At least that was what I figured was going on. How else can the fuzz explain their videotaping tactics? But my dreams of becoming a Canadian Protest Idol are burst by Toronto police services media honcho Mark Pugash.
He tells me there are two reasons the force uses cameras. "The best evidence is videotape," he says, referring to the possibility of confrontations between officers and demonstrators. "The second purpose is for training," presumably on deft ways of handling crowd control, though there's little evidence officers have learned much.
Any suggestion of sneakiness upsets Pugash, who politely says, "What we don't do is covert [taping]. It's very overt."
It's true, the cops with cameras are very easy to spot at protests. At the U.S. Consulate Saturday, a camera-toting 5-0 takes in everyone hurling epithets.
The U.S. Consulate public affairs rep is mortified at the suggestion that it was doing the filming. "The U.S. does not spy on Canadian citizens. The police were in charge. We depend on them and the RCMP for security."
Angling for attention, I do a "Down with Dubya!" routine on University. The cop videographer spends a few minutes filming my rant. I thought it was decent but have got no call-backs.

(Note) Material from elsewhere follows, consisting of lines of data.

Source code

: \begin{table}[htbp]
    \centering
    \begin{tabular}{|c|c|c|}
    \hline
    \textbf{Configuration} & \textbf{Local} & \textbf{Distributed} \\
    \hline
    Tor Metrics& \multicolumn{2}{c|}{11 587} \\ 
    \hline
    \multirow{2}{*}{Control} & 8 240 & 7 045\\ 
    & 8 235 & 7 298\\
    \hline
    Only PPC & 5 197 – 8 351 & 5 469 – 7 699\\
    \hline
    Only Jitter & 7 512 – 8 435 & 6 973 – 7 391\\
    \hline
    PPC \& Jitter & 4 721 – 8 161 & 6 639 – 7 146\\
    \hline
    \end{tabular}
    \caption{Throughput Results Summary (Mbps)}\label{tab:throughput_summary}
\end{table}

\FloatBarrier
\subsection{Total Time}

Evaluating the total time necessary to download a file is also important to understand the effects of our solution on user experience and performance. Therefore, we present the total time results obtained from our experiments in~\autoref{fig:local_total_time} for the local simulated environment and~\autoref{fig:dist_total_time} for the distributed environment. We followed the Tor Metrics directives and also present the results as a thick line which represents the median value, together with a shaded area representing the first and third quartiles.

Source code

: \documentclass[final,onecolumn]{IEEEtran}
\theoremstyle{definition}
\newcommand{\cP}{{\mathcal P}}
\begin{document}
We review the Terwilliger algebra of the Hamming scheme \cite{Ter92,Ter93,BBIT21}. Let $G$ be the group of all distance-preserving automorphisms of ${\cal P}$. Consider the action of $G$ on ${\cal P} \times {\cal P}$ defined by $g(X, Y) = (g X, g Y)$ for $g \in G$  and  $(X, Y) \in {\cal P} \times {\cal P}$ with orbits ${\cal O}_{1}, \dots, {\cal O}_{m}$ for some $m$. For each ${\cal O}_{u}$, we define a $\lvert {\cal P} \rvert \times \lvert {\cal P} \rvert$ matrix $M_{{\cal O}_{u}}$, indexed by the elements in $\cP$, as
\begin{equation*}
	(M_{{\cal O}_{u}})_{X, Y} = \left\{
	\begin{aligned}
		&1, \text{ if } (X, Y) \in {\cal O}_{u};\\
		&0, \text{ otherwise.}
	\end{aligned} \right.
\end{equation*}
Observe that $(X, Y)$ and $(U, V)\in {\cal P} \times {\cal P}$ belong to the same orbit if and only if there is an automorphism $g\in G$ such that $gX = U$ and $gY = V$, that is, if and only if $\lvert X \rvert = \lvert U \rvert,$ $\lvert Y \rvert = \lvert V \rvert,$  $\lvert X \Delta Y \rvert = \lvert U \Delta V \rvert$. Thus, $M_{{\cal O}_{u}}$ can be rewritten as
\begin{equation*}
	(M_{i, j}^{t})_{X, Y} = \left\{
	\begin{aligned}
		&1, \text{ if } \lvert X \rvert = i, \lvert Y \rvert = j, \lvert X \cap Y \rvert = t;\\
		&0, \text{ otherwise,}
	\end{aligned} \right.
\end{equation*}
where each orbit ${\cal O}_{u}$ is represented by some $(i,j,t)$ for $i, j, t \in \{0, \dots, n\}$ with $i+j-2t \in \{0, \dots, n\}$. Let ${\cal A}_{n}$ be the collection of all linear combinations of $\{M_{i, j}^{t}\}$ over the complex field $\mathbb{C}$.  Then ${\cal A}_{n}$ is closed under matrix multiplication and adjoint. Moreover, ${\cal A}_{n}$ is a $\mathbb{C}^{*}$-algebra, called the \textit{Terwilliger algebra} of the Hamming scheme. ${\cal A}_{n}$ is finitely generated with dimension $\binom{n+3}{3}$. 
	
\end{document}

Now, should I be expecting a ring from 52 Division or the police's intelligence unit? Pugash won't say what department was out with the cameras. "It's not about identifying [anyone]," he reassures. "That smacks of covert."
Human rights lawyer Paul Copeland tells me all this is legal. "Anyone is allowed to tape. It's what they do with the material," he says. "In the U.S., they used to call [the photographers] 'red squads' who would photograph people who were progressive. For the purpose of prosecution, tapes are great."
The potential Big Brother vibe from cops openly filming protests might keep people from participating.
But Pugash doesn't think so. "I saw a good-humoured group of people doing something they believe in," he says of the march. He caught some of the protest while record-shopping on Yonge Street for two fabulous soul albums - Doris Duke and Wayne Cochran, a NOW pick of two weeks ago.
"The cameras are not menacing. People might oppose them, but they provide the best evidence."